The entries below contain a stretch that opens with the line containing "### Theropods" and closes with the line containing "Above: Utahraptor, the"; set down that stretch exactly, both ends included, and nothing else.

Dataset:

▬▬▬

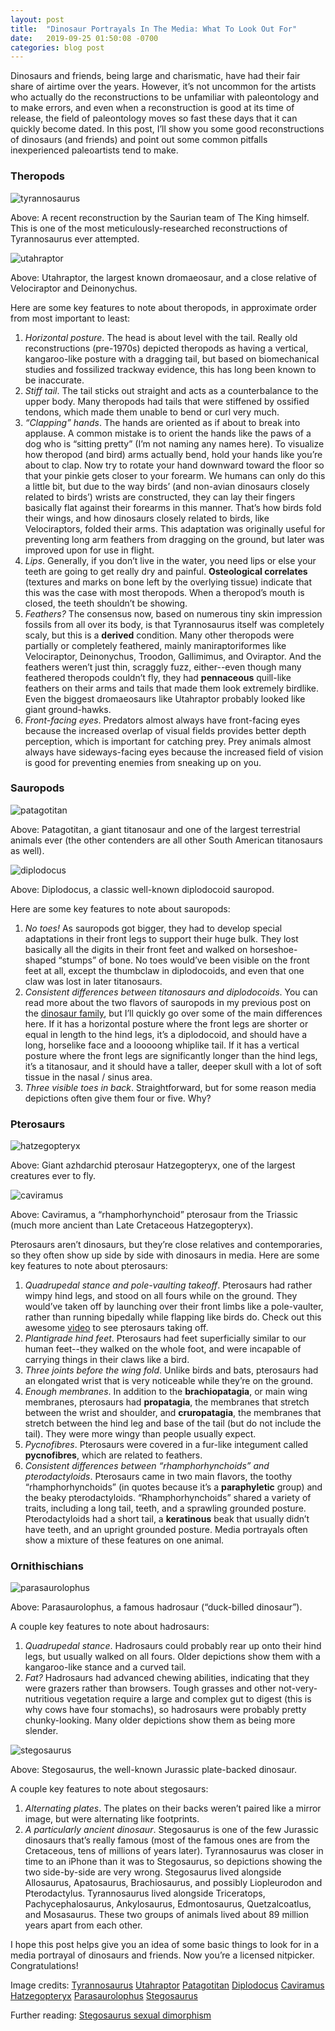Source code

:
```yaml
---
layout: post
title:  "Dinosaur Portrayals In The Media: What To Look Out For"
date:   2019-09-25 01:50:08 -0700
categories: blog post
---
```

Dinosaurs and friends, being large and charismatic, have had their fair share of airtime over the years.  However, it’s not uncommon for the artists who actually do the reconstructions to be unfamiliar with paleontology and to make errors, and even when a reconstruction is good at its time of release, the field of paleontology moves so fast these days that it can quickly become dated.  In this post, I’ll show you some good reconstructions of dinosaurs (and friends) and point out some common pitfalls inexperienced paleoartists tend to make.

### Theropods

![tyrannosaurus](/assets/tyrannosaurus.jpg)

Above: A recent reconstruction by the Saurian team of The King himself.  This is one of the most meticulously-researched reconstructions of Tyrannosaurus ever attempted.

![utahraptor](/assets/utahraptor.jpg)

Above: Utahraptor, the largest known dromaeosaur, and a close relative of Velociraptor and Deinonychus.

Here are some key features to note about theropods, in approximate order from most important to least:
1. _Horizontal posture_.  The head is about level with the tail.  Really old reconstructions (pre-1970s) depicted theropods as having a vertical, kangaroo-like posture with a dragging tail, but based on biomechanical studies and fossilized trackway evidence, this has long been known to be inaccurate.
2. _Stiff tail_.  The tail sticks out straight and acts as a counterbalance to the upper body.  Many theropods had tails that were stiffened by ossified tendons, which made them unable to bend or curl very much.
3. _“Clapping” hands_.  The hands are oriented as if about to break into applause.  A common mistake is to orient the hands like the paws of a dog who is “sitting pretty” (I’m not naming any names here).  To visualize how theropod (and bird) arms actually bend, hold your hands like you’re about to clap.  Now try to rotate your hand downward toward the floor so that your pinkie gets closer to your forearm.  We humans can only do this a little bit, but due to the way birds’ (and non-avian dinosaurs closely related to birds’) wrists are constructed, they can lay their fingers basically flat against their forearms in this manner.  That’s how birds fold their wings, and how dinosaurs closely related to birds, like Velociraptors, folded their arms.  This adaptation was originally useful for preventing long arm feathers from dragging on the ground, but later was improved upon for use in flight.
4. _Lips_.  Generally, if you don’t live in the water, you need lips or else your teeth are going to get really dry and painful.  **Osteological correlates** (textures and marks on bone left by the overlying tissue) indicate that this was the case with most theropods.  When a theropod’s mouth is closed, the teeth shouldn’t be showing.
5. _Feathers?_  The consensus now, based on numerous tiny skin impression fossils from all over its body, is that Tyrannosaurus itself was completely scaly, but this is a **derived** condition.  Many other theropods were partially or completely feathered, mainly maniraptoriformes like Velociraptor, Deinonychus, Troodon, Gallimimus, and Oviraptor.  And the feathers weren’t just thin, scraggly fuzz, either--even though many feathered theropods couldn’t fly, they had **pennaceous** quill-like feathers on their arms and tails that made them look extremely birdlike.  Even the biggest dromaeosaurs like Utahraptor probably looked like giant ground-hawks.
6. _Front-facing eyes_.  Predators almost always have front-facing eyes because the increased overlap of visual fields provides better depth perception, which is important for catching prey.  Prey animals almost always have sideways-facing eyes because the increased field of vision is good for preventing enemies from sneaking up on you.

### Sauropods

![patagotitan](/assets/patagotitan.png)

Above: Patagotitan, a giant titanosaur and one of the largest terrestrial animals ever (the other contenders are all other South American titanosaurs as well).

![diplodocus](/assets/diplodocus.jpg)

Above: Diplodocus, a classic well-known diplodocoid sauropod.

Here are some key features to note about sauropods:
1. _No toes!_ As sauropods got bigger, they had to develop special adaptations in their front legs to support their huge bulk.  They lost basically all the digits in their front feet and walked on horseshoe-shaped “stumps” of bone.  No toes would’ve been visible on the front feet at all, except the thumbclaw in diplodocoids, and even that one claw was lost in later titanosaurs.
2. _Consistent differences between titanosaurs and diplodocoids_.  You can read more about the two flavors of sauropods in my previous post on the [dinosaur family](http://obscuredinosaurfacts.com/blog/post/2019/09/11/dinosaur-family-overview.html), but I’ll quickly go over some of the main differences here.  If it has a horizontal posture where the front legs are shorter or equal in length to the hind legs, it’s a diplodocoid, and should have a long, horselike face and a looooong whiplike tail.  If it has a vertical posture where the front legs are significantly longer than the hind legs, it’s a titanosaur, and it should have a taller, deeper skull with a lot of soft tissue in the nasal / sinus area.
3. _Three visible toes in back_.  Straightforward, but for some reason media depictions often give them four or five.  Why?

### Pterosaurs

![hatzegopteryx](/assets/hatzegopteryx.jpg)

Above: Giant azhdarchid pterosaur Hatzegopteryx, one of the largest creatures ever to fly.

![caviramus](/assets/caviramus.jpg)

Above: Caviramus, a “rhamphorhynchoid” pterosaur from the Triassic (much more ancient than Late Cretaceous Hatzegopteryx).

Pterosaurs aren’t dinosaurs, but they’re close relatives and contemporaries, so they often show up side by side with dinosaurs in media.  Here are some key features to note about pterosaurs:
1. _Quadrupedal stance and pole-vaulting takeoff_.  Pterosaurs had rather wimpy hind legs, and stood on all fours while on the ground.  They would’ve taken off by launching over their front limbs like a pole-vaulter, rather than running bipedally while flapping like birds do.  Check out this awesome [video](https://www.youtube.com/watch?v=CRk_OV2cDkk) to see pterosaurs taking off.
2. _Plantigrade hind feet_.  Pterosaurs had feet superficially similar to our human feet--they walked on the whole foot, and were incapable of carrying things in their claws like a bird.
3. _Three joints before the wing fold_.  Unlike birds and bats, pterosaurs had an elongated wrist that is very noticeable while they’re on the ground.
4. _Enough membranes_.  In addition to the **brachiopatagia**, or main wing membranes, pterosaurs had **propatagia**, the membranes that stretch between the wrist and shoulder, and **cruropatagia**, the membranes that stretch between the hind leg and base of the tail (but do not include the tail).  They were more wingy than people usually expect.
5. _Pycnofibres_.  Pterosaurs were covered in a fur-like integument called **pycnofibres**, which are related to feathers.
6. _Consistent differences between “rhamphorhynchoids” and pterodactyloids_.  Pterosaurs came in two main flavors, the toothy “rhamphorhynchoids” (in quotes because it’s a **paraphyletic** group) and the beaky pterodactyloids.  “Rhamphorhynchoids” shared a variety of traits, including a long tail, teeth, and a sprawling grounded posture.  Pterodactyloids had a short tail, a **keratinous** beak that usually didn’t have teeth, and an upright grounded posture.  Media portrayals often show a mixture of these features on one animal.

### Ornithischians

![parasaurolophus](/assets/parasaurolophus.jpg)

Above: Parasaurolophus, a famous hadrosaur (“duck-billed dinosaur”).

A couple key features to note about hadrosaurs:
1. _Quadrupedal stance_.  Hadrosaurs could probably rear up onto their hind legs, but usually walked on all fours.  Older depictions show them with a kangaroo-like stance and a curved tail.
2. _Fat?_  Hadrosaurs had advanced chewing abilities, indicating that they were grazers rather than browsers.  Tough grasses and other not-very-nutritious vegetation require a large and complex gut to digest (this is why cows have four stomachs), so hadrosaurs were probably pretty chunky-looking.  Many older depictions show them as being more slender.

![stegosaurus](/assets/stegosaurus.jpg)

Above: Stegosaurus, the well-known Jurassic plate-backed dinosaur.

A couple key features to note about stegosaurs:
1. _Alternating plates_.  The plates on their backs weren’t paired like a mirror image, but were alternating like footprints.
2. _A particularly ancient dinosaur_.  Stegosaurus is one of the few Jurassic dinosaurs that’s really famous (most of the famous ones are from the Cretaceous, tens of millions of years later).  Tyrannosaurus was closer in time to an iPhone than it was to Stegosaurus, so depictions showing the two side-by-side are very wrong.  Stegosaurus lived alongside Allosaurus, Apatosaurus, Brachiosaurus, and possibly Liopleurodon and Pterodactylus.  Tyrannosaurus lived alongside Triceratops, Pachycephalosaurus, Ankylosaurus, Edmontosaurus, Quetzalcoatlus, and Mosasaurus.  These two groups of animals lived about 89 million years apart from each other.

I hope this post helps give you an idea of some basic things to look for in a media portrayal of dinosaurs and friends.  Now you’re a licensed nitpicker.  Congratulations!

Image credits:
[Tyrannosaurus](https://sauriangame.squarespace.com/blog/2018/9/20/tyrannosaurus-redesign-2018)
[Utahraptor](https://www.deviantart.com/prehistorybyliam/art/Utahraptor-785085300)
[Patagotitan](https://www.deviantart.com/prehistorybyliam/art/Maximo-the-Patagotitan-767373239)
[Diplodocus](https://www.deviantart.com/fredthedinosaurman/art/Diplodocus-617826369)
[Caviramus](https://www.deviantart.com/vitor-silva/art/Caviramus-sketch-402025691)
[Hatzegopteryx](https://www.deviantart.com/prehistorybyliam/art/Hatzegopteryx-772042224)
[Parasaurolophus](https://www.deviantart.com/stygimolochspinifer/art/Parasaurolophus-414763554)
[Stegosaurus](https://www.deviantart.com/fredthedinosaurman/art/Stegosaurus-Sexual-Dimorphism-528761626)

Further reading:
[Stegosaurus sexual dimorphism](http://www.bris.ac.uk/news/2015/april/sexing-stegosaurus.html)
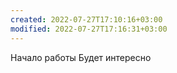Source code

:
 ```yaml
---
created: 2022-07-27T17:10:16+03:00
modified: 2022-07-27T17:16:31+03:00
---
```


Начало работы
Будет интересно
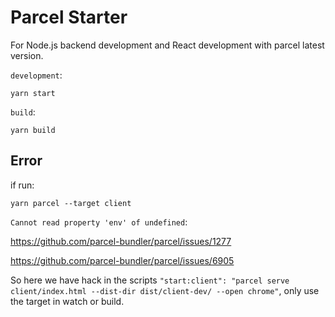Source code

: # Parcel Starter

For Node.js backend development and React development with parcel latest version.

`development`:

```
yarn start
```

`build`:

```
yarn build
```

## Error

if run:

```
yarn parcel --target client
```

`Cannot read property 'env' of undefined`:

https://github.com/parcel-bundler/parcel/issues/1277

https://github.com/parcel-bundler/parcel/issues/6905

So here we have hack in the scripts `"start:client": "parcel serve client/index.html --dist-dir dist/client-dev/ --open chrome"`, only use the target in watch or build.
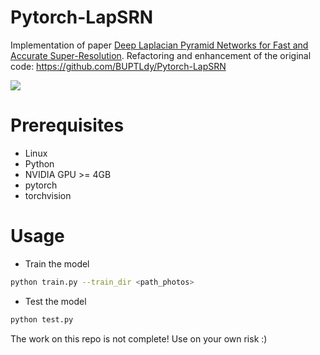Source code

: # Pytorch-LapSRN
Implementation of paper [Deep Laplacian Pyramid Networks for Fast and Accurate Super-Resolution](http://vllab1.ucmerced.edu/~wlai24/LapSRN/papers/cvpr17_LapSRN.pdf).
Refactoring and enhancement of the original code: https://github.com/BUPTLdy/Pytorch-LapSRN

![](http://vllab1.ucmerced.edu/~wlai24/LapSRN/images/network.jpg)

# Prerequisites

- Linux
- Python
- NVIDIA GPU >= 4GB
- pytorch
- torchvision

# Usage

- Train the model
```sh
python train.py --train_dir <path_photos>
```

- Test the model

```sh
python test.py
```

The work on this repo is not complete! Use on your own risk :)
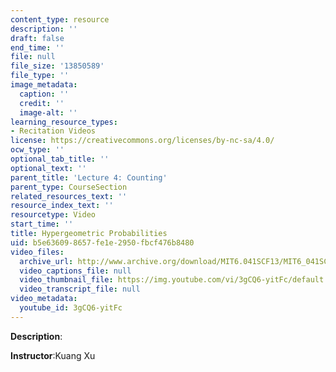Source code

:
 ```yaml
---
content_type: resource
description: ''
draft: false
end_time: ''
file: null
file_size: '13850589'
file_type: ''
image_metadata:
  caption: ''
  credit: ''
  image-alt: ''
learning_resource_types:
- Recitation Videos
license: https://creativecommons.org/licenses/by-nc-sa/4.0/
ocw_type: ''
optional_tab_title: ''
optional_text: ''
parent_title: 'Lecture 4: Counting'
parent_type: CourseSection
related_resources_text: ''
resource_index_text: ''
resourcetype: Video
start_time: ''
title: Hypergeometric Probabilities
uid: b5e63609-8657-fe1e-2950-fbcf476b8480
video_files:
  archive_url: http://www.archive.org/download/MIT6.041SCF13/MIT6_041SCF13_Edit2_Take2_No13_Ch1_HypergeometicProbabilities_300k.mp4
  video_captions_file: null
  video_thumbnail_file: https://img.youtube.com/vi/3gCQ6-yitFc/default.jpg
  video_transcript_file: null
video_metadata:
  youtube_id: 3gCQ6-yitFc
---
```

**Description**:

**Instructor**:Kuang Xu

▬▬▬

Exercise response:
### Theropods

![tyrannosaurus](/assets/tyrannosaurus.jpg)

Above: A recent reconstruction by the Saurian team of The King himself.  This is one of the most meticulously-researched reconstructions of Tyrannosaurus ever attempted.

![utahraptor](/assets/utahraptor.jpg)

Above: Utahraptor, the largest known dromaeosaur, and a close relative of Velociraptor and Deinonychus.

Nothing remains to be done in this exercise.